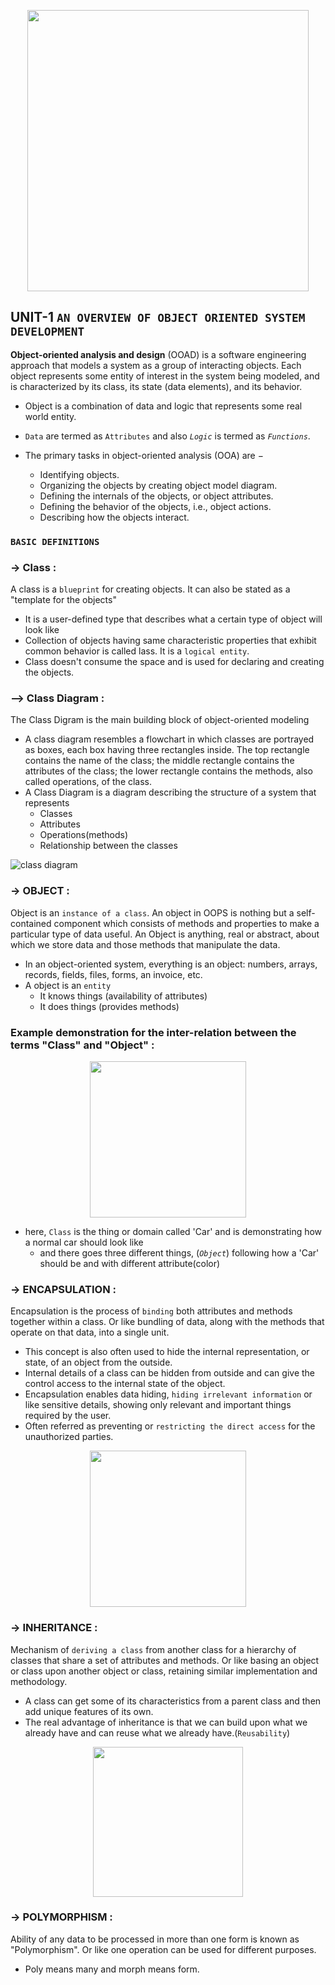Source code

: <p align="center">
<img src="https://static.javatpoint.com/tutorial/software-engineering/images/software-engineering-object-oriented-design.png" width="450"/>
</p>

## UNIT-1 `AN OVERVIEW OF OBJECT ORIENTED SYSTEM DEVELOPMENT`

**Object-oriented analysis and design** (OOAD) is a software engineering approach that models a system as a group of interacting objects. Each object represents some entity of interest in the system being modeled, and is characterized by its class, its state (data elements), and its behavior.
- Object is a combination of data and logic that represents some real world entity.
- `Data` are termed as `Attributes` and also _`Logic`_ is termed as _`Functions`_.  

- The primary tasks in object-oriented analysis (OOA) are −

   -  Identifying objects.
   -  Organizing the objects by creating object model diagram.
   -  Defining the internals of the objects, or object attributes.
   -  Defining the behavior of the objects, i.e., object actions.
   -  Describing how the objects interact.


### `BASIC DEFINITIONS`

### -> **Class** :
A class is a `blueprint` for creating objects. It can also be stated as a "template for the objects"
- It is a user-defined type that describes what a certain type of object will look like
- Collection of objects having same characteristic properties that exhibit common behavior is called lass. It is a `logical entity`.
- Class doesn't consume the space and is used for declaring and creating the objects.


### --> **Class Diagram** :
The Class Digram is the main building block of object-oriented modeling

- A class diagram resembles a flowchart in which classes are portrayed as boxes, each box having three rectangles inside. The top rectangle contains the name of the class; the middle rectangle contains the attributes of the class; the lower rectangle contains the methods, also called operations, of the class.
- A Class Diagram is a diagram describing the structure of a system that represents
   * Classes
   * Attributes
   * Operations(methods)
   * Relationship between the classes

![class diagram](https://www.tutorialspoint.com/uml/images/notation_class.jpg)


### -> **OBJECT** :
Object is an `instance of a class`. An object in OOPS is nothing but a self-contained component which consists of methods and properties to make a particular type of data useful. An Object is anything, real or abstract, about which we store data and
those methods that manipulate the data.
- In an object-oriented system, everything is an object: numbers, arrays,
records, fields, files, forms, an invoice, etc.
- A object is an `entity`
    - It knows things (availability of attributes)
    -  It does things (provides methods)

### **Example** demonstration for the inter-relation between the terms "Class" and "Object" :
<p align="center">
<img src="https://www.simplilearn.com/ice9/free_resources_article_thumb/C%2B%2B_OOPs_Example1.PNG" width="250" />
</p>

- here, `Class` is the thing or domain called 'Car' and is demonstrating how a normal car should look like
    - and there goes three different things, (_`Object`_) following how a 'Car' should be and with different attribute(color)

### -> **ENCAPSULATION** :
Encapsulation is the process of `binding` both attributes and methods together within a class. Or like bundling of data, along with the methods that operate on that data, into a single unit.
- This concept is also often used to hide the internal representation, or state, of an object from the outside.
- Internal details of a class can be hidden from outside and can give the control access to the internal state of the object.
- Encapsulation enables data hiding, `hiding irrelevant information` or like sensitive details, showing only relevant and important things required by the user.
- Often referred as preventing or `restricting the direct access` for the unauthorized parties.

<p align="center">
<img src="https://csharpcorner-mindcrackerinc.netdna-ssl.com/UploadFile/e881fb/learn-object-oriented-programming-using-C-Sharp-part-5/Images/Encapsulation.jpg" width="250" />
</p>

### -> **INHERITANCE** :
Mechanism of `deriving a class` from another class for a hierarchy of classes that share a set of attributes and methods. Or like basing an object or class upon another object or class, retaining similar implementation and methodology.
- A class can get some of its characteristics from a parent class and then add unique features of its own.
- The real advantage of inheritance is that we can build upon what we
already have and can reuse what we already have.(`Reusability`)

<p align="center">
<img src="https://media.geeksforgeeks.org/wp-content/uploads/20190704114709/Inheritance-3.jpg" width="240" />
</p>

### -> **POLYMORPHISM** :
Ability of any data to be processed in more than one form is known as "Polymorphism". Or like one operation can be used for different purposes.
- Poly means many and morph means form.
---
## Problem to work on
Make a copy of each line in the records above that has the word "analysis".

## Written solution
**Object-oriented analysis and design** (OOAD) is a software engineering approach that models a system as a group of interacting objects. Each object represents some entity of interest in the system being modeled, and is characterized by its class, its state (data elements), and its behavior.
- The primary tasks in object-oriented analysis (OOA) are −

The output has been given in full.